Monday, June 17, 2013

Penguin's Pushcart

While reading recently about the Book Expo of America, I came upon a news item about the Penguin Group's old-fashioned, print-only Book Truck and Pushcart, a mobile store scheduled to travel the Route 66 journey made famous in John Steinbeck's "The Grapes of Wrath" (one of my all-time favorite novels) and partly-inspired by New York's classic hotdog carts.  I found this notion wholely delightful, and very much in line with the strange dichotomy our modern world seems to be embracing - high-tech digital wonderment on one hand, low-tech retro small-business on the other.  
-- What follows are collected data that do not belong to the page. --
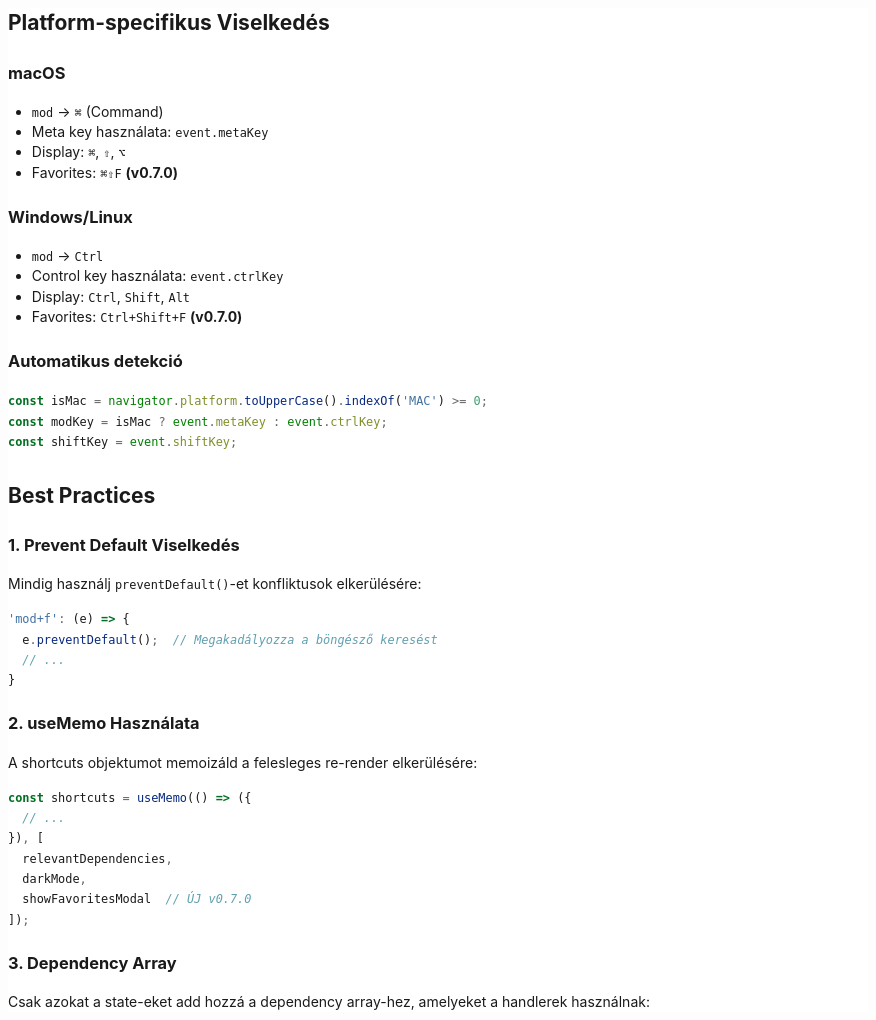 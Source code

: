 ## Platform-specifikus Viselkedés

### macOS
- `mod` → `⌘` (Command)
- Meta key használata: `event.metaKey`
- Display: `⌘`, `⇧`, `⌥`
- Favorites: `⌘⇧F` **(v0.7.0)**

### Windows/Linux
- `mod` → `Ctrl`
- Control key használata: `event.ctrlKey`
- Display: `Ctrl`, `Shift`, `Alt`
- Favorites: `Ctrl+Shift+F` **(v0.7.0)**

### Automatikus detekció

```javascript
const isMac = navigator.platform.toUpperCase().indexOf('MAC') >= 0;
const modKey = isMac ? event.metaKey : event.ctrlKey;
const shiftKey = event.shiftKey;
```

## Best Practices

### 1. Prevent Default Viselkedés

Mindig használj `preventDefault()`-et konfliktusok elkerülésére:

```javascript
'mod+f': (e) => {
  e.preventDefault();  // Megakadályozza a böngésző keresést
  // ...
}
```

### 2. useMemo Használata

A shortcuts objektumot memoizáld a felesleges re-render elkerülésére:

```javascript
const shortcuts = useMemo(() => ({
  // ...
}), [
  relevantDependencies,
  darkMode,
  showFavoritesModal  // ÚJ v0.7.0
]);
```

### 3. Dependency Array

Csak azokat a state-eket add hozzá a dependency array-hez, amelyeket a handlerek használnak:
I must admit this dichotomy makes me unreasonably happy.  Maybe it's because I live in Portland.  The old-fashioned traveling bookstore notion represented by Penguin's Book Truck falls right in line with the locally-sourced movement of restaurants and the movement towards repairing over replacing in the realm of other products, not to mention the food cart revolution that has allowed small business restaurateurs a fiscally low-risk entry-point.  E-books seem to have dealt a serious blow to big name publishing houses and bookstores, but the indies are thriving, and benefitting from the access to technology such as print-on-demand.  With their pushcart/book truck idea, Penguin appears to be engaging in competition on indie terms.  

We humans seem hell-bent on finding ways to keep our humble, simple humanity, community and craftsmanship intact even as we catapult ourselves through cyberspace.  I say this cycling back to basics while embracing progress is healthy.  It  gives me hope.  I'm not a luddite; I'm a humanist.